→ **Work instructions**: Please give again, exactly and in full, each line from the one holding "6.将appFeeShopQuery的版本号+1后存入数据库" to the end of the listing.

→ **Dataset**:
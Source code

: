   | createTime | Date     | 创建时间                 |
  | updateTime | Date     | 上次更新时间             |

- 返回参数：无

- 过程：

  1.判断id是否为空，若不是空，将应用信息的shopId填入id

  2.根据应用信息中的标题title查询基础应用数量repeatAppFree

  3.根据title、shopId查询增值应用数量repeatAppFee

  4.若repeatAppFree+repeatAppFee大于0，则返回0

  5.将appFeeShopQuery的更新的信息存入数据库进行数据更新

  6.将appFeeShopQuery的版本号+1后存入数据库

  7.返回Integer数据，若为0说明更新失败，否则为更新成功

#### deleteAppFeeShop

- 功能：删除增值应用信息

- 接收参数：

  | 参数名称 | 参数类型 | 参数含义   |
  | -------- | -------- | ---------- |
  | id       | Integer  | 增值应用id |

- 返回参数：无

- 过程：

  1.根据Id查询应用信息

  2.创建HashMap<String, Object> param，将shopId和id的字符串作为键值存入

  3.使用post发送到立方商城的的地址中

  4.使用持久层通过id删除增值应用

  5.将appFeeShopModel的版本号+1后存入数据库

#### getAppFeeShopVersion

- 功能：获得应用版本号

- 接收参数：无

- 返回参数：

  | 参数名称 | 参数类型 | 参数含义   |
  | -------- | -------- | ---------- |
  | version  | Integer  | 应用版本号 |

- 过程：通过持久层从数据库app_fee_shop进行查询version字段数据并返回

→ **Solution below**:
  6.将appFeeShopQuery的版本号+1后存入数据库

  7.返回Integer数据，若为0说明更新失败，否则为更新成功

#### deleteAppFeeShop

- 功能：删除增值应用信息

- 接收参数：

  | 参数名称 | 参数类型 | 参数含义   |
  | -------- | -------- | ---------- |
  | id       | Integer  | 增值应用id |

- 返回参数：无

- 过程：

  1.根据Id查询应用信息

  2.创建HashMap<String, Object> param，将shopId和id的字符串作为键值存入

  3.使用post发送到立方商城的的地址中

  4.使用持久层通过id删除增值应用

  5.将appFeeShopModel的版本号+1后存入数据库

#### getAppFeeShopVersion

- 功能：获得应用版本号

- 接收参数：无

- 返回参数：

  | 参数名称 | 参数类型 | 参数含义   |
  | -------- | -------- | ---------- |
  | version  | Integer  | 应用版本号 |

- 过程：通过持久层从数据库app_fee_shop进行查询version字段数据并返回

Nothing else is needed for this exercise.